(Saved data entries)
★ ★ ★ ★ ★ ★ ★

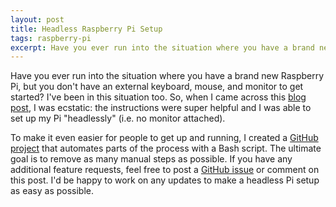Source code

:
 ```yaml
---
layout: post
title: Headless Raspberry Pi Setup
tags: raspberry-pi
excerpt: Have you ever run into the situation where you have a brand new Raspberry Pi, but you don't have an external keyboard, mouse, and monitor to get started? I've been in this situation too....
---
```


Have you ever run into the situation where you have a brand new Raspberry Pi, but you don't have an external keyboard, mouse, and monitor to get started? I've been in this situation too. So, when I came across this [blog post](https://www.losant.com/blog/getting-started-with-the-raspberry-pi-zero-w-without-a-monitor), I was ecstatic: the instructions were super helpful and I was able to set up my Pi "headlessly" (i.e. no monitor attached).

To make it even easier for people to get up and running, I created a [GitHub project](https://github.com/estherjk/rpi-setup) that automates parts of the process with a Bash script. The ultimate goal is to remove as many manual steps as possible. If you have any additional feature requests, feel free to post a [GitHub issue](https://github.com/estherjk/rpi-setup/issues) or comment on this post. I'd be happy to work on any updates to make a headless Pi setup as easy as possible.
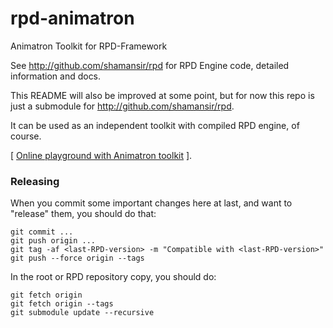 # rpd-animatron

Animatron Toolkit for RPD-Framework

See http://github.com/shamansir/rpd for RPD Engine code, detailed information and docs.

This README will also be improved at some point, but for now this repo is just a
submodule for http://github.com/shamansir/rpd.

It can be used as an independent toolkit with compiled RPD engine, of course.

[ [Online playground with Animatron toolkit](http://shamansir.github.io/rpd/examples/anm.html) ].

### Releasing

When you commit some important changes here at last, and want to "release" them,
you should do that:

```
git commit ...
git push origin ...
git tag -af <last-RPD-version> -m "Compatible with <last-RPD-version>"
git push --force origin --tags
``` 

In the root or RPD repository copy, you should do:

```
git fetch origin
git fetch origin --tags
git submodule update --recursive
```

★ ★ ★ ★ ★ ★ ★

▸ **Exercise**:
Find the line containing "In the root" in the data above. Please transcribe it and every line after it, exactly.

▸ **Exercise result**:
In the root or RPD repository copy, you should do:

```
git fetch origin
git fetch origin --tags
git submodule update --recursive
```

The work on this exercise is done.